Try it:
Copy verbatim the block of lines in the entries below whose first line contains "- gemini-2.5-flash-light та" and whose last line contains "- 🎨 Окремі карточки". Leave out all other lines.

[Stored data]

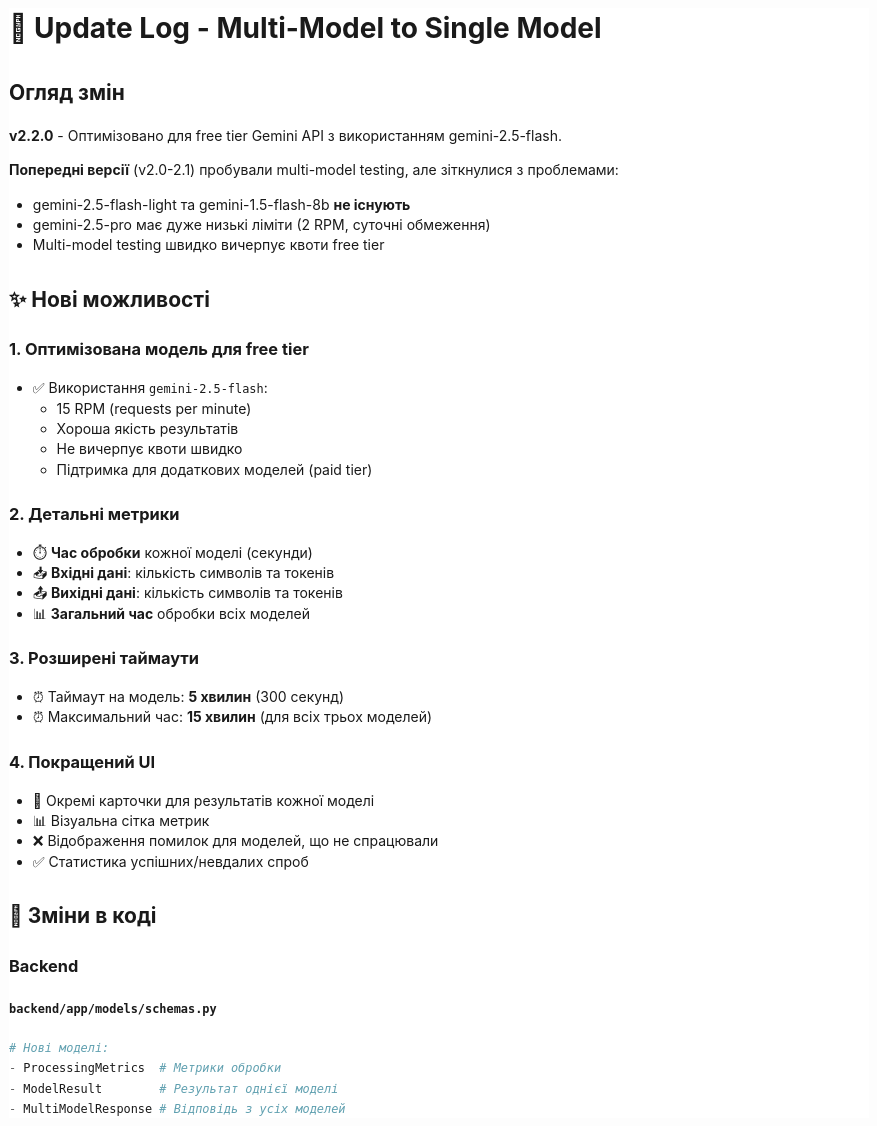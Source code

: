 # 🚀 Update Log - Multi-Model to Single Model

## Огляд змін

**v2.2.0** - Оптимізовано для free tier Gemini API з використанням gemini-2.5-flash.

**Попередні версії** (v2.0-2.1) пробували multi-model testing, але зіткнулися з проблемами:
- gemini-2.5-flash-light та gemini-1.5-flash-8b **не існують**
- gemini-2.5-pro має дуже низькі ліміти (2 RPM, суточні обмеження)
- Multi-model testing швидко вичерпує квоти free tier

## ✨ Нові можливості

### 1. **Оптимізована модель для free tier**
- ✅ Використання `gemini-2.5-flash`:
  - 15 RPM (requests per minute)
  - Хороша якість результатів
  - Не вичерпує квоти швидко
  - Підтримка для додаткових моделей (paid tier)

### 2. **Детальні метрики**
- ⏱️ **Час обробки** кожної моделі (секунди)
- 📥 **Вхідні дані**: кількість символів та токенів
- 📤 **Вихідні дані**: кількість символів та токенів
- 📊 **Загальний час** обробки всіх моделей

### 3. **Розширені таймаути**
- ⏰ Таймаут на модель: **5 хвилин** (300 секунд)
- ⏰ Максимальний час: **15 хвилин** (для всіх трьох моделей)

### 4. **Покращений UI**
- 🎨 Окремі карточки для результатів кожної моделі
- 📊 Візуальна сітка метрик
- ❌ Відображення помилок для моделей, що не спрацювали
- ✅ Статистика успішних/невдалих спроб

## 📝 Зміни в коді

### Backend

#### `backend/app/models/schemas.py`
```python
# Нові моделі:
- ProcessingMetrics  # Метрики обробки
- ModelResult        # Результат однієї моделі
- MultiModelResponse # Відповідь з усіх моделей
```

...

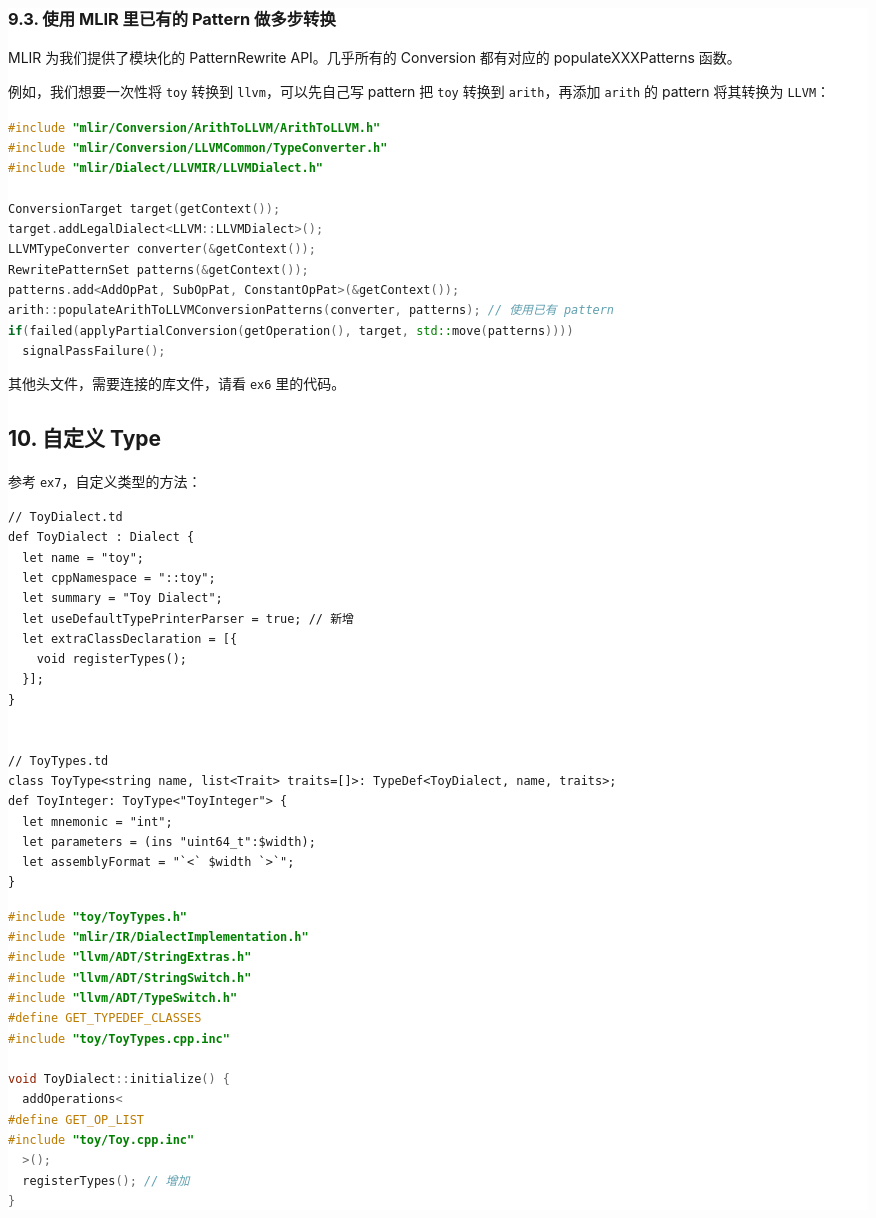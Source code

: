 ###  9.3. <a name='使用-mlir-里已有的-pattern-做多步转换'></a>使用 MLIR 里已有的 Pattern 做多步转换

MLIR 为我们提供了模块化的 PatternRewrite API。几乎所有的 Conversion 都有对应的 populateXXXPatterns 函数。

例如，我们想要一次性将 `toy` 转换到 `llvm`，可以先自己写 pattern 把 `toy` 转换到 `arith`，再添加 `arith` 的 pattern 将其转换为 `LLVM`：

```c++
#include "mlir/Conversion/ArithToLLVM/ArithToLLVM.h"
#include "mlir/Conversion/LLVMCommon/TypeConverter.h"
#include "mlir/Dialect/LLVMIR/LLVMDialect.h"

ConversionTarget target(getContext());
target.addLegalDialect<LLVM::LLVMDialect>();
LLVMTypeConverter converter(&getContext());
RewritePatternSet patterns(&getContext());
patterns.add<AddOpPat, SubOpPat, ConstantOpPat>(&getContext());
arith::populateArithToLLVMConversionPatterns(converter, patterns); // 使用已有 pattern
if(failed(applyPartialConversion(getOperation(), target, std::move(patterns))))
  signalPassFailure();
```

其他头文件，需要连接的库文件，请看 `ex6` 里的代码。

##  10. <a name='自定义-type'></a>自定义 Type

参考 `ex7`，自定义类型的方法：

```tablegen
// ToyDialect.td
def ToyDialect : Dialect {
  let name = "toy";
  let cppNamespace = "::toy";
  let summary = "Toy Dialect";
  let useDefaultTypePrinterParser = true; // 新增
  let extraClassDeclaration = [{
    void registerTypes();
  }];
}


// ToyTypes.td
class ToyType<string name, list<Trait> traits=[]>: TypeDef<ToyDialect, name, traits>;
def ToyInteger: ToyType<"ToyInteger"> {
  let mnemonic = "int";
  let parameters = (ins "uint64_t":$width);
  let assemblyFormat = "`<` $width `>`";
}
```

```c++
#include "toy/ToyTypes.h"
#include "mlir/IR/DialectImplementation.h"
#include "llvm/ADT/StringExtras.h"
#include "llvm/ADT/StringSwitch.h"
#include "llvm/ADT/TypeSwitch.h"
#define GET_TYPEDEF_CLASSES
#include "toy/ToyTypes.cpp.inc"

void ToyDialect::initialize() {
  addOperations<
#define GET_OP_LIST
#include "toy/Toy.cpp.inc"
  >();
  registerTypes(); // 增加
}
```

Result for this exercise:
- gemini-2.5-flash-light та gemini-1.5-flash-8b **не існують**
- gemini-2.5-pro має дуже низькі ліміти (2 RPM, суточні обмеження)
- Multi-model testing швидко вичерпує квоти free tier

## ✨ Нові можливості

### 1. **Оптимізована модель для free tier**
- ✅ Використання `gemini-2.5-flash`:
  - 15 RPM (requests per minute)
  - Хороша якість результатів
  - Не вичерпує квоти швидко
  - Підтримка для додаткових моделей (paid tier)

### 2. **Детальні метрики**
- ⏱️ **Час обробки** кожної моделі (секунди)
- 📥 **Вхідні дані**: кількість символів та токенів
- 📤 **Вихідні дані**: кількість символів та токенів
- 📊 **Загальний час** обробки всіх моделей

### 3. **Розширені таймаути**
- ⏰ Таймаут на модель: **5 хвилин** (300 секунд)
- ⏰ Максимальний час: **15 хвилин** (для всіх трьох моделей)

### 4. **Покращений UI**
- 🎨 Окремі карточки для результатів кожної моделі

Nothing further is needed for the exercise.